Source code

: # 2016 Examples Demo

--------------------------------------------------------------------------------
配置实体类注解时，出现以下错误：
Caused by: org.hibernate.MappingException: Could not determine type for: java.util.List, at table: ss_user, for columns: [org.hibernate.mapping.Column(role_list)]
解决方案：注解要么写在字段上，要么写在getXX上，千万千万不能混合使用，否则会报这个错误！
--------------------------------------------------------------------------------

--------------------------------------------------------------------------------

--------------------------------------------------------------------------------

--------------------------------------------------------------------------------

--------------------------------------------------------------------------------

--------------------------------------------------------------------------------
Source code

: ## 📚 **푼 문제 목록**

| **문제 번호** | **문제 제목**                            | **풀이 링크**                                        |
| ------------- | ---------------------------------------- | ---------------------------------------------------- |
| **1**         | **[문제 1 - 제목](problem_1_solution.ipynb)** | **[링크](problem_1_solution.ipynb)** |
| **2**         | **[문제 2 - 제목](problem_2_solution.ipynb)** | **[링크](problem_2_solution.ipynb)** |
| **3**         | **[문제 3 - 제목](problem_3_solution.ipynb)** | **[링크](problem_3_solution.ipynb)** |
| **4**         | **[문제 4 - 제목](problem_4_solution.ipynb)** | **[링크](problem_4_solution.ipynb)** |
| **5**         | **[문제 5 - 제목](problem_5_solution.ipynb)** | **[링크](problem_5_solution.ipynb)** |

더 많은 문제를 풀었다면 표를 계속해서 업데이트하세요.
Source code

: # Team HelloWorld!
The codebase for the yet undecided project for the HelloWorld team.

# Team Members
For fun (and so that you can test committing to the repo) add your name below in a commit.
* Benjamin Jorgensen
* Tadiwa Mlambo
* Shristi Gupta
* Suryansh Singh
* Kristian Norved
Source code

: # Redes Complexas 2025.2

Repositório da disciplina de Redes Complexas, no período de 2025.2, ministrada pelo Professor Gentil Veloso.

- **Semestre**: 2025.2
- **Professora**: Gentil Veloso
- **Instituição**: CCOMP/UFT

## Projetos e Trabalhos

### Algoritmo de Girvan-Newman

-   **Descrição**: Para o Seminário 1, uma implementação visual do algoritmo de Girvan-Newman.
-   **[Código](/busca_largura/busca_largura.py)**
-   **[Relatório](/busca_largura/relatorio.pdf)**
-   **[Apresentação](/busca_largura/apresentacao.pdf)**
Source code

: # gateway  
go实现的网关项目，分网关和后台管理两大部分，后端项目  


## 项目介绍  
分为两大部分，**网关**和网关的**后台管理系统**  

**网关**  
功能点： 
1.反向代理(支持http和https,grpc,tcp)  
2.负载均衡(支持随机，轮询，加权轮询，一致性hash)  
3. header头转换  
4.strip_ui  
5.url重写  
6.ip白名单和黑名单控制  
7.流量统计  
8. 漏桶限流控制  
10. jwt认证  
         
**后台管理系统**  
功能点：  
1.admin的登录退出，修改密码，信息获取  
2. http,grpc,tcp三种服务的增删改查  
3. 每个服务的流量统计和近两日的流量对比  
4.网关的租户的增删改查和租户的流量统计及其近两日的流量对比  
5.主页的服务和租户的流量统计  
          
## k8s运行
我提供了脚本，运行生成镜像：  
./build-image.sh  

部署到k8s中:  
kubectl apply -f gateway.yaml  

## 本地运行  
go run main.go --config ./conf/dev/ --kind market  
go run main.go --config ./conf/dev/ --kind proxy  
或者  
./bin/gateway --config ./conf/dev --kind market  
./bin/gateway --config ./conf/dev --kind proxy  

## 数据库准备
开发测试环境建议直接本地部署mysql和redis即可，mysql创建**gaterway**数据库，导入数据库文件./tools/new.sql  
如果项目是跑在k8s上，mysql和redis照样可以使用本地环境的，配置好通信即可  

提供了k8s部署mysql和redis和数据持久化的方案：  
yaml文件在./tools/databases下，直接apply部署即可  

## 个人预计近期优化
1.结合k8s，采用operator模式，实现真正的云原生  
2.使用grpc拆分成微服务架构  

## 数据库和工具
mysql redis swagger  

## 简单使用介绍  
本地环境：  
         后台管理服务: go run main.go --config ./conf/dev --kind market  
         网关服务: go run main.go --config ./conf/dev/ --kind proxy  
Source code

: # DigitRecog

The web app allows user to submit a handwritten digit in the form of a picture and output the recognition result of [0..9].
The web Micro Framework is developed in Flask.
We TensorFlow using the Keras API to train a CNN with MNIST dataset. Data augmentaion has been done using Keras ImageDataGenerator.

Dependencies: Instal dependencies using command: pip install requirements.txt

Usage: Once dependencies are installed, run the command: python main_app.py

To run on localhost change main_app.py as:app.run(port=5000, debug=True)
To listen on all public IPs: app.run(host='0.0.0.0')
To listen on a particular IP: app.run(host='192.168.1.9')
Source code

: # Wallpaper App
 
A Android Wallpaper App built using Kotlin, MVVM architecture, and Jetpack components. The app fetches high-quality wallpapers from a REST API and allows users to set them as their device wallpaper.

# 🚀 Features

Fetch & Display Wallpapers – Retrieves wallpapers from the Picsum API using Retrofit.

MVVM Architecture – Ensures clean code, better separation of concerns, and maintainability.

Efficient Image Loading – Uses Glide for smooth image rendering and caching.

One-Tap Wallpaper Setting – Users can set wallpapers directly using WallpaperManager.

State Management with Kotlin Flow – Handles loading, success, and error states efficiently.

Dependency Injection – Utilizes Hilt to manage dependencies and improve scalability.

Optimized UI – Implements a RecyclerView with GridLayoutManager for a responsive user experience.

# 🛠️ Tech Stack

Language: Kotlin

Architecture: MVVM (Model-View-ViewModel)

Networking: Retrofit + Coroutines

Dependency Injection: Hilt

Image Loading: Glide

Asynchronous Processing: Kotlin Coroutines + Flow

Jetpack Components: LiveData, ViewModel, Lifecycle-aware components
● ● ●
§ ASSIGNMENT
In the entries above, the lines between the one holding "1.admin的登录退出，修改密码，信息获取" and the one holding "The web Micro", inclusive, are to be printed exactly as written, and those alone.

§ REPLY
1.admin的登录退出，修改密码，信息获取  
2. http,grpc,tcp三种服务的增删改查  
3. 每个服务的流量统计和近两日的流量对比  
4.网关的租户的增删改查和租户的流量统计及其近两日的流量对比  
5.主页的服务和租户的流量统计  
          
## k8s运行
我提供了脚本，运行生成镜像：  
./build-image.sh  

部署到k8s中:  
kubectl apply -f gateway.yaml  

## 本地运行  
go run main.go --config ./conf/dev/ --kind market  
go run main.go --config ./conf/dev/ --kind proxy  
或者  
./bin/gateway --config ./conf/dev --kind market  
./bin/gateway --config ./conf/dev --kind proxy  

## 数据库准备
开发测试环境建议直接本地部署mysql和redis即可，mysql创建**gaterway**数据库，导入数据库文件./tools/new.sql  
如果项目是跑在k8s上，mysql和redis照样可以使用本地环境的，配置好通信即可  

提供了k8s部署mysql和redis和数据持久化的方案：  
yaml文件在./tools/databases下，直接apply部署即可  

## 个人预计近期优化
1.结合k8s，采用operator模式，实现真正的云原生  
2.使用grpc拆分成微服务架构  

## 数据库和工具
mysql redis swagger  

## 简单使用介绍  
本地环境：  
         后台管理服务: go run main.go --config ./conf/dev --kind market  
         网关服务: go run main.go --config ./conf/dev/ --kind proxy  
Source code

: # DigitRecog

The web app allows user to submit a handwritten digit in the form of a picture and output the recognition result of [0..9].
The web Micro Framework is developed in Flask.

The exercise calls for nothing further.